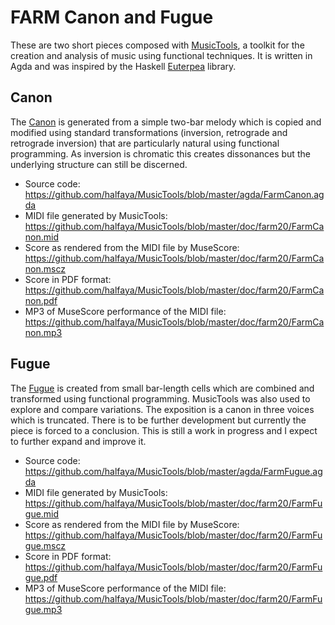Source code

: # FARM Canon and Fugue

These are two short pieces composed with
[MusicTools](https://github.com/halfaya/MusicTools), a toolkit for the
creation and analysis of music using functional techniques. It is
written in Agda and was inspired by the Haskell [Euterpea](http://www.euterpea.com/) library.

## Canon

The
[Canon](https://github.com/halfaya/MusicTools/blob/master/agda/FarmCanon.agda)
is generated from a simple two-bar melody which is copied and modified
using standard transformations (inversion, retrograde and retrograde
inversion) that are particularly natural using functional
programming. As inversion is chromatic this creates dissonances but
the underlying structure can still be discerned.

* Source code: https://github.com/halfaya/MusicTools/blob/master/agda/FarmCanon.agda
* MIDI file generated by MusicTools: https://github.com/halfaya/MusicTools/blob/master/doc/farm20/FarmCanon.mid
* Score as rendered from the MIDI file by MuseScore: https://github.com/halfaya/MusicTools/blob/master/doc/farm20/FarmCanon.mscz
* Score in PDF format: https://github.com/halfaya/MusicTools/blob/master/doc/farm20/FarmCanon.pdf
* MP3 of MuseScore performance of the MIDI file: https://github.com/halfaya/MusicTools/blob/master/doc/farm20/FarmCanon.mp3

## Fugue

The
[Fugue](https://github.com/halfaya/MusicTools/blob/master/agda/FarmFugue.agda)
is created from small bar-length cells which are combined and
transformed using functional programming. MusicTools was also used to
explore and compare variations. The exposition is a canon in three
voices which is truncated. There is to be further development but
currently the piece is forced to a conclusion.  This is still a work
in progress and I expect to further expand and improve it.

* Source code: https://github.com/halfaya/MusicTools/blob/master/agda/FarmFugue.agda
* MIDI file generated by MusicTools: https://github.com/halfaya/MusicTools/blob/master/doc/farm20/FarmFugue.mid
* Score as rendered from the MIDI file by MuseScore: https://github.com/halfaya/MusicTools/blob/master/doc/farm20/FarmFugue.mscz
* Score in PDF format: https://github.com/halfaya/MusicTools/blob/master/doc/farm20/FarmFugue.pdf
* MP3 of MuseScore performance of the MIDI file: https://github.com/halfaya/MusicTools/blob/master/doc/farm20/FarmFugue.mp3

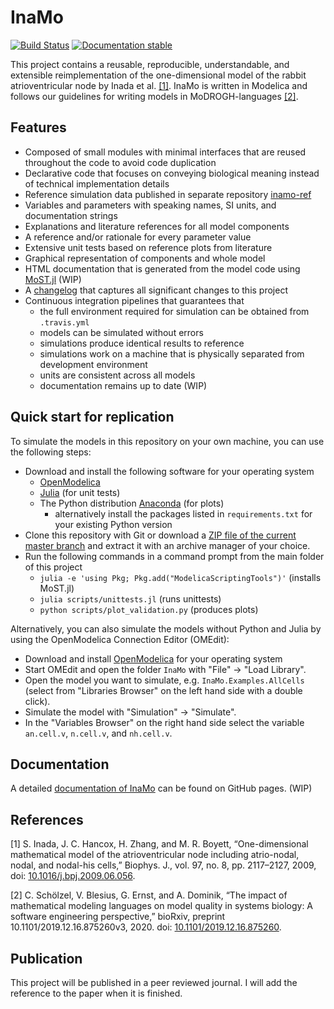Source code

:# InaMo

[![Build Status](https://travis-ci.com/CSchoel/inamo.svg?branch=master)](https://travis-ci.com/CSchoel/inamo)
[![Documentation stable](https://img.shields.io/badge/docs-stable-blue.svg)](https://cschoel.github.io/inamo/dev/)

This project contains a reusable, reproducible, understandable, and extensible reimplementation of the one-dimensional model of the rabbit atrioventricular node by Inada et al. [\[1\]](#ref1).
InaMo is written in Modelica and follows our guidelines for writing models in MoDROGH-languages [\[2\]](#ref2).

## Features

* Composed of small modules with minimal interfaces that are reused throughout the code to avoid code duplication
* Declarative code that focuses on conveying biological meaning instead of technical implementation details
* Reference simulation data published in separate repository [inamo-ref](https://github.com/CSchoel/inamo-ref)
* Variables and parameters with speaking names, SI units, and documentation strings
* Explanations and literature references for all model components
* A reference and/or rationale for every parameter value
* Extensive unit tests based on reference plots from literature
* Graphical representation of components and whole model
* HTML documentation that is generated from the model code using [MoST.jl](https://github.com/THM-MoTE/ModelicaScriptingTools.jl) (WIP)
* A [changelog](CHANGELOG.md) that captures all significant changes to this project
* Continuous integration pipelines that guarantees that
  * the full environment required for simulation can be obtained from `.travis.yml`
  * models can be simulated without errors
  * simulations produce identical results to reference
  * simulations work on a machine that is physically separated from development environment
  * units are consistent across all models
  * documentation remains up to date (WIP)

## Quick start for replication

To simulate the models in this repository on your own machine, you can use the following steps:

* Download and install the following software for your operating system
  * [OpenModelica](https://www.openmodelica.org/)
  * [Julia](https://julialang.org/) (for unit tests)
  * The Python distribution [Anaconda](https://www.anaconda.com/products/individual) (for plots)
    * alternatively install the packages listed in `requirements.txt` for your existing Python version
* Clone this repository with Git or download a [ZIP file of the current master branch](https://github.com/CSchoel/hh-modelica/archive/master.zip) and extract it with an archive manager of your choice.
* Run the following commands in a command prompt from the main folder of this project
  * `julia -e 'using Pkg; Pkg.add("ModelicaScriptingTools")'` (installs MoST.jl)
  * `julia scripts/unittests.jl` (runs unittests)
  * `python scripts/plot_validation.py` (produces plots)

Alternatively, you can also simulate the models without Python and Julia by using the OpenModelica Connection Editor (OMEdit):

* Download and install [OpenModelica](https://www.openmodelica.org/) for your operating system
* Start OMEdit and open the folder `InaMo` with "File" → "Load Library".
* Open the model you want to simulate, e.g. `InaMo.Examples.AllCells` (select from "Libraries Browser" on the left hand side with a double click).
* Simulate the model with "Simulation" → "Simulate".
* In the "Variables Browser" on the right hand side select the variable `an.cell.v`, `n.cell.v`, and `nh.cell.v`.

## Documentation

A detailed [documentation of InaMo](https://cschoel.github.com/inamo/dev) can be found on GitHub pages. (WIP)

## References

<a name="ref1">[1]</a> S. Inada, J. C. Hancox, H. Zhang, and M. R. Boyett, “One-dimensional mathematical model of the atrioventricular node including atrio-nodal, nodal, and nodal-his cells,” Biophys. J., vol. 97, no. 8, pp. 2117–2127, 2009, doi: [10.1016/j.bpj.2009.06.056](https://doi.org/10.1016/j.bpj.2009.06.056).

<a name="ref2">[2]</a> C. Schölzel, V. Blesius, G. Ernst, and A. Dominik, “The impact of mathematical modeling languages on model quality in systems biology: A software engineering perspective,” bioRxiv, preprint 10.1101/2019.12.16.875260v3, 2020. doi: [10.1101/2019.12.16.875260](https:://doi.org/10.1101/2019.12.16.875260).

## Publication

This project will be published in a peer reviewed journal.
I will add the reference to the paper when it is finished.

* Task instructions *
Everything from the line with "simulated without errors" through the line with "existing Python version" should be written out exactly as it appears above, end lines included, and nothing outside that range.

* Task result *
  * models can be simulated without errors
  * simulations produce identical results to reference
  * simulations work on a machine that is physically separated from development environment
  * units are consistent across all models
  * documentation remains up to date (WIP)

## Quick start for replication

To simulate the models in this repository on your own machine, you can use the following steps:

* Download and install the following software for your operating system
  * [OpenModelica](https://www.openmodelica.org/)
  * [Julia](https://julialang.org/) (for unit tests)
  * The Python distribution [Anaconda](https://www.anaconda.com/products/individual) (for plots)
    * alternatively install the packages listed in `requirements.txt` for your existing Python version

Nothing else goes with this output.